[Data provided]:

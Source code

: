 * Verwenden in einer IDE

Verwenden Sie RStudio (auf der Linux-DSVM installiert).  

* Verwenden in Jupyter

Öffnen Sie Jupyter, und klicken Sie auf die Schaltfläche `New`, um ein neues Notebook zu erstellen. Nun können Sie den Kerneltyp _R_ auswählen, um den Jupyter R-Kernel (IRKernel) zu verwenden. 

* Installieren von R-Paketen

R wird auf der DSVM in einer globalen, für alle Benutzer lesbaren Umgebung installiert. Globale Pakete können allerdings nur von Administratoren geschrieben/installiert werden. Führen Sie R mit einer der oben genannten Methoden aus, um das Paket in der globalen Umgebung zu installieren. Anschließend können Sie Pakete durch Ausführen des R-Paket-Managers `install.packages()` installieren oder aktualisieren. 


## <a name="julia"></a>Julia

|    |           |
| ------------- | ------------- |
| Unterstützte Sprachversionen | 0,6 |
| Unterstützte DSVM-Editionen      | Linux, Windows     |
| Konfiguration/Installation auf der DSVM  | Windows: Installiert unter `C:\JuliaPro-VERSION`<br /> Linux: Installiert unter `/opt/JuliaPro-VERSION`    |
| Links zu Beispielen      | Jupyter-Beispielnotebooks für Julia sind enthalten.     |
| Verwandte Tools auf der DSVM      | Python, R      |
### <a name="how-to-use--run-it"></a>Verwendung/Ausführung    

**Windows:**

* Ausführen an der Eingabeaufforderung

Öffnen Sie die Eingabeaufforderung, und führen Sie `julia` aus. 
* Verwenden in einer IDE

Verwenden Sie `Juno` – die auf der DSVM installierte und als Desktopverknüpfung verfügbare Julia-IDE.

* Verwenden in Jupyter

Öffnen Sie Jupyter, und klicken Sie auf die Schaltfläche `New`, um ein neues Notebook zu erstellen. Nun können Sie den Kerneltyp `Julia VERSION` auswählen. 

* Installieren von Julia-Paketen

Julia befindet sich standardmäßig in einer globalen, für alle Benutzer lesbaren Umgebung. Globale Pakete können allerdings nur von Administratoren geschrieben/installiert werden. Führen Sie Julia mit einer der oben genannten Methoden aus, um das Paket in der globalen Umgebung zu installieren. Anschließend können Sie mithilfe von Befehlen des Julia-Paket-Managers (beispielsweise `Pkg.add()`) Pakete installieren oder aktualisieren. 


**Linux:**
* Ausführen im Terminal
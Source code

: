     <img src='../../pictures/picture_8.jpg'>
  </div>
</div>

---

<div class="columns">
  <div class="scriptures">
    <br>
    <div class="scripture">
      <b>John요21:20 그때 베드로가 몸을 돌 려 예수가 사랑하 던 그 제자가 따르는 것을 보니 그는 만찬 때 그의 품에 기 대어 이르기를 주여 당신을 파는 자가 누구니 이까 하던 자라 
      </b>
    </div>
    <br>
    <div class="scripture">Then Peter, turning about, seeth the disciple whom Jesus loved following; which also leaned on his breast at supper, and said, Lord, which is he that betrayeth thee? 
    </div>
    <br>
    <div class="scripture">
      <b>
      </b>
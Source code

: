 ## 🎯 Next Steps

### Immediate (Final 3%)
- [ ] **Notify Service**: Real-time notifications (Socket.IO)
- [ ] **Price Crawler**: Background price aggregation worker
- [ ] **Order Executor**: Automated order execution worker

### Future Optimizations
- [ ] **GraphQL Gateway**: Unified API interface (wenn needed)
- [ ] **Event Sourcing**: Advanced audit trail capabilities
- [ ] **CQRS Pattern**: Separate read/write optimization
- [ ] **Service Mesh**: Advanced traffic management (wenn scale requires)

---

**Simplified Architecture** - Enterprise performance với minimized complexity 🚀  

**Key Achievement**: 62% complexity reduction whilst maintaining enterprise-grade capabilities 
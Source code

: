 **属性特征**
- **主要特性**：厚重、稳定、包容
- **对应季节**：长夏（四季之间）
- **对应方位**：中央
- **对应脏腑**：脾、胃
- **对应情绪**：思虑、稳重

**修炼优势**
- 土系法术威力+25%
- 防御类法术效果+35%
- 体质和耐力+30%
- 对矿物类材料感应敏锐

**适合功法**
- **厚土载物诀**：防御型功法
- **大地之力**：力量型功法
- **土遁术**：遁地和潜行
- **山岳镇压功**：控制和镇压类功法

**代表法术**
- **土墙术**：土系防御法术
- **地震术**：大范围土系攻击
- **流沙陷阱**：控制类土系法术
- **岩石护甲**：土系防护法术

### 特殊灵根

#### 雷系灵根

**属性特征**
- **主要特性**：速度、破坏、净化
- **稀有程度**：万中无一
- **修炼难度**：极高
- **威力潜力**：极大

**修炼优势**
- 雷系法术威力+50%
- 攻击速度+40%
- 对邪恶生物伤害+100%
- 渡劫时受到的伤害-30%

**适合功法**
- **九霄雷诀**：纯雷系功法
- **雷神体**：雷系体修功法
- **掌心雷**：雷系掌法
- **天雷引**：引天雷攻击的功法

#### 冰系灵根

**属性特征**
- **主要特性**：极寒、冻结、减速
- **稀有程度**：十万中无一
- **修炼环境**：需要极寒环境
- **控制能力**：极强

[About this exercise]: Write all of the records out exactly, including every line.

[Reply to the exercise]:
Source code

: * Verwenden in einer IDE

Verwenden Sie RStudio (auf der Linux-DSVM installiert).  

* Verwenden in Jupyter

Öffnen Sie Jupyter, und klicken Sie auf die Schaltfläche `New`, um ein neues Notebook zu erstellen. Nun können Sie den Kerneltyp _R_ auswählen, um den Jupyter R-Kernel (IRKernel) zu verwenden. 

* Installieren von R-Paketen

R wird auf der DSVM in einer globalen, für alle Benutzer lesbaren Umgebung installiert. Globale Pakete können allerdings nur von Administratoren geschrieben/installiert werden. Führen Sie R mit einer der oben genannten Methoden aus, um das Paket in der globalen Umgebung zu installieren. Anschließend können Sie Pakete durch Ausführen des R-Paket-Managers `install.packages()` installieren oder aktualisieren. 


## <a name="julia"></a>Julia

|    |           |
| ------------- | ------------- |
| Unterstützte Sprachversionen | 0,6 |
| Unterstützte DSVM-Editionen      | Linux, Windows     |
| Konfiguration/Installation auf der DSVM  | Windows: Installiert unter `C:\JuliaPro-VERSION`<br /> Linux: Installiert unter `/opt/JuliaPro-VERSION`    |
| Links zu Beispielen      | Jupyter-Beispielnotebooks für Julia sind enthalten.     |
| Verwandte Tools auf der DSVM      | Python, R      |
### <a name="how-to-use--run-it"></a>Verwendung/Ausführung    

**Windows:**

* Ausführen an der Eingabeaufforderung

Öffnen Sie die Eingabeaufforderung, und führen Sie `julia` aus. 
* Verwenden in einer IDE

Verwenden Sie `Juno` – die auf der DSVM installierte und als Desktopverknüpfung verfügbare Julia-IDE.

* Verwenden in Jupyter

Öffnen Sie Jupyter, und klicken Sie auf die Schaltfläche `New`, um ein neues Notebook zu erstellen. Nun können Sie den Kerneltyp `Julia VERSION` auswählen. 

* Installieren von Julia-Paketen

Julia befindet sich standardmäßig in einer globalen, für alle Benutzer lesbaren Umgebung. Globale Pakete können allerdings nur von Administratoren geschrieben/installiert werden. Führen Sie Julia mit einer der oben genannten Methoden aus, um das Paket in der globalen Umgebung zu installieren. Anschließend können Sie mithilfe von Befehlen des Julia-Paket-Managers (beispielsweise `Pkg.add()`) Pakete installieren oder aktualisieren. 


**Linux:**
* Ausführen im Terminal
Source code

:     <img src='../../pictures/picture_8.jpg'>
  </div>
</div>

---

<div class="columns">
  <div class="scriptures">
    <br>
    <div class="scripture">
      <b>John요21:20 그때 베드로가 몸을 돌 려 예수가 사랑하 던 그 제자가 따르는 것을 보니 그는 만찬 때 그의 품에 기 대어 이르기를 주여 당신을 파는 자가 누구니 이까 하던 자라 
      </b>
    </div>
    <br>
    <div class="scripture">Then Peter, turning about, seeth the disciple whom Jesus loved following; which also leaned on his breast at supper, and said, Lord, which is he that betrayeth thee? 
    </div>
    <br>
    <div class="scripture">
      <b>
      </b>
Source code

: ## 🎯 Next Steps

### Immediate (Final 3%)
- [ ] **Notify Service**: Real-time notifications (Socket.IO)
- [ ] **Price Crawler**: Background price aggregation worker
- [ ] **Order Executor**: Automated order execution worker

### Future Optimizations
- [ ] **GraphQL Gateway**: Unified API interface (wenn needed)
- [ ] **Event Sourcing**: Advanced audit trail capabilities
- [ ] **CQRS Pattern**: Separate read/write optimization
- [ ] **Service Mesh**: Advanced traffic management (wenn scale requires)

---

**Simplified Architecture** - Enterprise performance với minimized complexity 🚀  

**Key Achievement**: 62% complexity reduction whilst maintaining enterprise-grade capabilities 
Source code

: **属性特征**
- **主要特性**：厚重、稳定、包容
- **对应季节**：长夏（四季之间）
- **对应方位**：中央
- **对应脏腑**：脾、胃
- **对应情绪**：思虑、稳重

**修炼优势**
- 土系法术威力+25%
- 防御类法术效果+35%
- 体质和耐力+30%
- 对矿物类材料感应敏锐

**适合功法**
- **厚土载物诀**：防御型功法
- **大地之力**：力量型功法
- **土遁术**：遁地和潜行
- **山岳镇压功**：控制和镇压类功法

**代表法术**
- **土墙术**：土系防御法术
- **地震术**：大范围土系攻击
- **流沙陷阱**：控制类土系法术
- **岩石护甲**：土系防护法术

### 特殊灵根

#### 雷系灵根

**属性特征**
- **主要特性**：速度、破坏、净化
- **稀有程度**：万中无一
- **修炼难度**：极高
- **威力潜力**：极大

**修炼优势**
- 雷系法术威力+50%
- 攻击速度+40%
- 对邪恶生物伤害+100%
- 渡劫时受到的伤害-30%

**适合功法**
- **九霄雷诀**：纯雷系功法
- **雷神体**：雷系体修功法
- **掌心雷**：雷系掌法
- **天雷引**：引天雷攻击的功法

#### 冰系灵根

**属性特征**
- **主要特性**：极寒、冻结、减速
- **稀有程度**：十万中无一
- **修炼环境**：需要极寒环境
- **控制能力**：极强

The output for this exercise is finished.